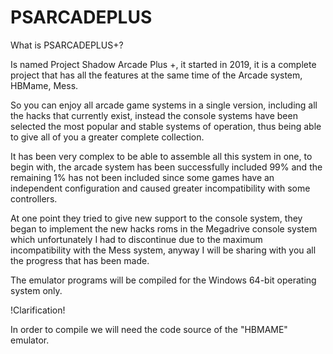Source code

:# PSARCADEPLUS

What is PSARCADEPLUS+?

Is named  Project Shadow Arcade Plus +, it started in 2019, it is a complete project that has all the features at the same time of the Arcade system, HBMame, Mess.
 
So you can enjoy all arcade game systems in a single version, including all the hacks that currently exist, instead the console systems have been selected the most popular and stable systems of operation, thus being able to give all of you a greater complete collection.
 
It has been very complex to be able to assemble all this system in one, to begin with, the arcade system has been successfully included 99% and the remaining 1% has not been included since some games have an independent configuration and caused greater incompatibility with some controllers.
 
At one point they tried to give new support to the console system, they began to implement the new hacks roms in the Megadrive console system which unfortunately I had to discontinue due to the maximum incompatibility with the Mess system, anyway I will be sharing with you all the progress that has been made.
 
The emulator programs will be compiled for the Windows 64-bit operating system only.

!Clarification!

In order to compile we will need the code source of the "HBMAME" emulator.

※ ※ ※

Aim of the task :: Each record above should be repeated exactly, please, without pictures.

Exercise output ::
Source code

:# PSARCADEPLUS

What is PSARCADEPLUS+?

Is named  Project Shadow Arcade Plus +, it started in 2019, it is a complete project that has all the features at the same time of the Arcade system, HBMame, Mess.
 
So you can enjoy all arcade game systems in a single version, including all the hacks that currently exist, instead the console systems have been selected the most popular and stable systems of operation, thus being able to give all of you a greater complete collection.
 
It has been very complex to be able to assemble all this system in one, to begin with, the arcade system has been successfully included 99% and the remaining 1% has not been included since some games have an independent configuration and caused greater incompatibility with some controllers.
 
At one point they tried to give new support to the console system, they began to implement the new hacks roms in the Megadrive console system which unfortunately I had to discontinue due to the maximum incompatibility with the Mess system, anyway I will be sharing with you all the progress that has been made.
 
The emulator programs will be compiled for the Windows 64-bit operating system only.

!Clarification!

In order to compile we will need the code source of the "HBMAME" emulator.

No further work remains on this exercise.